Exercise directions
Unless a line falls after the one with "1715, at sixty-three years of age.", retype it exactly from the records below; leave out all pictures.

==== Provided data

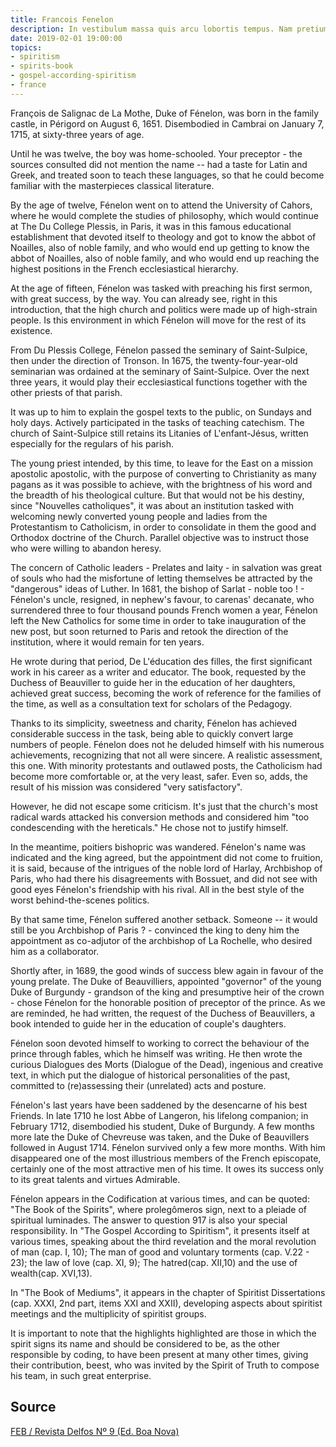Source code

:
 ```yaml
---
title: Francois Fenelon
description: In vestibulum massa quis arcu lobortis tempus. Nam pretium arcu in odio vulputate luctus.
date: 2019-02-01 19:00:00
topics:
- spiritism
- spirits-book
- gospel-according-spiritism
- france
---
```


François de Salignac de La Mothe, Duke of Fénelon, was born in the family
castle, in Périgord on August 6, 1651. Disembodied in Cambrai on January 7,
1715, at sixty-three years of age.

Until he was twelve, the boy was home-schooled. Your preceptor - the sources
consulted did not mention the name -- had a taste for Latin and Greek, and
treated soon to teach these languages, so that he could become familiar with the
masterpieces classical literature.

By the age of twelve, Fénelon went on to attend the University of Cahors, where
he would complete the studies of philosophy, which would continue at The Du
College Plessis, in Paris, it was in this famous educational establishment that
devoted itself to theology and got to know the abbot of Noailles, also of noble
family, and who would end up getting to know the abbot of Noailles, also of
noble family, and who would end up reaching the highest positions in the French
ecclesiastical hierarchy.

At the age of fifteen, Fénelon was tasked with preaching his first sermon, with
great success, by the way. You can already see, right in this introduction, that
the high church and politics were made up of high-strain people. Is this
environment in which Fénelon will move for the rest of its existence.

From Du Plessis College, Fénelon passed the seminary of Saint-Sulpice, then
under the direction of Tronson. In 1675, the twenty-four-year-old seminarian was
ordained at the seminary of Saint-Sulpice. Over the next three years, it would
play their ecclesiastical functions together with the other priests of that
parish.

It was up to him to explain the gospel texts to the public, on Sundays and holy
days.  Actively participated in the tasks of teaching catechism. The church of
Saint-Sulpice still retains its Litanies of L'enfant-Jésus, written especially
for the regulars of his parish.

The young priest intended, by this time, to leave for the East on a mission
apostolic apostolic, with the purpose of converting to Christianity as many
pagans as it was possible to achieve, with the brightness of his word and the
breadth of his theological culture.  But that would not be his destiny, since
"Nouvelles catholiques", it was about an institution tasked with welcoming newly
converted young people and ladies from the Protestantism to Catholicism, in
order to consolidate in them the good and Orthodox doctrine of the Church.
Parallel objective was to instruct those who were willing to abandon heresy.

The concern of Catholic leaders - Prelates and laity - in salvation was great of
souls who had the misfortune of letting themselves be attracted by the
"dangerous" ideas of Luther. In 1681, the bishop of Sarlat - noble too ! -
Fénelon's uncle, resigned, in nephew's favour, to carenas' decanate, who
surrendered three to four thousand pounds French women a year, Fénelon left the
New Catholics for some time in order to take inauguration of the new post, but
soon returned to Paris and retook the direction of the institution, where it
would remain for ten years.

He wrote during that period, De L'éducation des filles, the first significant
work in his career as a writer and educator. The book, requested by the Duchess
of Beauviller to guide her in the education of her daughters, achieved great
success, becoming the work of reference for the families of the time, as well as
a consultation text for scholars of the Pedagogy.

Thanks to its simplicity, sweetness and charity, Fénelon has achieved
considerable success in the task, being able to quickly convert large numbers of
people. Fénelon does not he deluded himself with his numerous achievements,
recognizing that not all were sincere.  A realistic assessment, this one. With
minority protestants and outlawed posts, the Catholicism had become more
comfortable or, at the very least, safer. Even so, adds, the result of his
mission was considered "very satisfactory".

However, he did not escape some criticism. It's just that the church's most
radical wards attacked his conversion methods and considered him "too
condescending with the hereticals." He chose not to justify himself.

In the meantime, poitiers bishopric was wandered. Fénelon's name was indicated
and the king agreed, but the appointment did not come to fruition, it is said,
because of the intrigues of the noble lord of Harlay, Archbishop of Paris, who
had there his disagreements with Bossuet, and did not see with good eyes
Fénelon's friendship with his rival.  All in the best style of the worst
behind-the-scenes politics.

By that same time, Fénelon suffered another setback. Someone -- it would still
be you Archbishop of Paris ? - convinced the king to deny him the appointment as
co-adjutor of the archbishop of La Rochelle, who desired him as a collaborator.

Shortly after, in 1689, the good winds of success blew again in favour of the
young prelate. The Duke of Beauvilliers, appointed "governor" of the young Duke
of Burgundy - grandson of the king and presumptive heir of the crown - chose
Fénelon for the honorable position of preceptor of the prince. As we are
reminded, he had written, the request of the Duchess of Beauvillers, a book
intended to guide her in the education of couple's daughters.

Fénelon soon devoted himself to working to correct the behaviour of the prince
through fables, which he himself was writing. He then wrote the curious
Dialogues des Morts (Dialogue of the Dead), ingenious and creative text, in
which put the dialogue of historical personalities of the past, committed to
(re)assessing their (unrelated) acts and posture.

Fénelon's last years have been saddened by the desencarne of his best Friends.
In late 1710 he lost Abbe of Langeron, his lifelong companion; in February 1712,
disembodied his student, Duke of Burgundy. A few months more late the Duke of
Chevreuse was taken, and the Duke of Beauvillers followed in August
1714. Fénelon survived only a few more months. With him disappeared one of the
	  most illustrious members of the French episcopate, certainly one of the
	  most attractive men of his time. It owes its success only to its great
	  talents and virtues Admirable.

Fénelon appears in the Codification at various times, and can be quoted: "The
Book of the Spirits", where prolegômeros sign, next to a pleiade of spiritual
luminades.  The answer to question 917 is also your special responsibility.  In
"The Gospel According to Spiritism", it presents itself at various times,
speaking about the third revelation and the moral revolution of man (cap. I,
10); The man of good and voluntary torments (cap. V.22 - 23); the law of love
(cap. XI, 9); The hatred(cap. XII,10) and the use of wealth(cap. XVI,13).

In "The Book of Mediums", it appears in the chapter of Spiritist Dissertations
(cap.  XXXI, 2nd part, items XXI and XXII), developing aspects about spiritist
meetings and the multiplicity of spiritist groups.

It is important to note that the highlights highlighted are those in which the
spirit signs its name and should be considered to be, as the other responsible
by coding, to have been present at many other times, giving their contribution,
beest, who was invited by the Spirit of Truth to compose his team, in such great
enterprise.

## Source
[FEB / Revista Delfos Nº 9 (Ed. Boa Nova)](https://www.febnet.org.br/wp-content/uploads/2012/06/Francois-de-Fenelon.pdf)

========

Written solution
Source code

:
 ```yaml
---
title: Francois Fenelon
description: In vestibulum massa quis arcu lobortis tempus. Nam pretium arcu in odio vulputate luctus.
date: 2019-02-01 19:00:00
topics:
- spiritism
- spirits-book
- gospel-according-spiritism
- france
---
```


François de Salignac de La Mothe, Duke of Fénelon, was born in the family
castle, in Périgord on August 6, 1651. Disembodied in Cambrai on January 7,
1715, at sixty-three years of age.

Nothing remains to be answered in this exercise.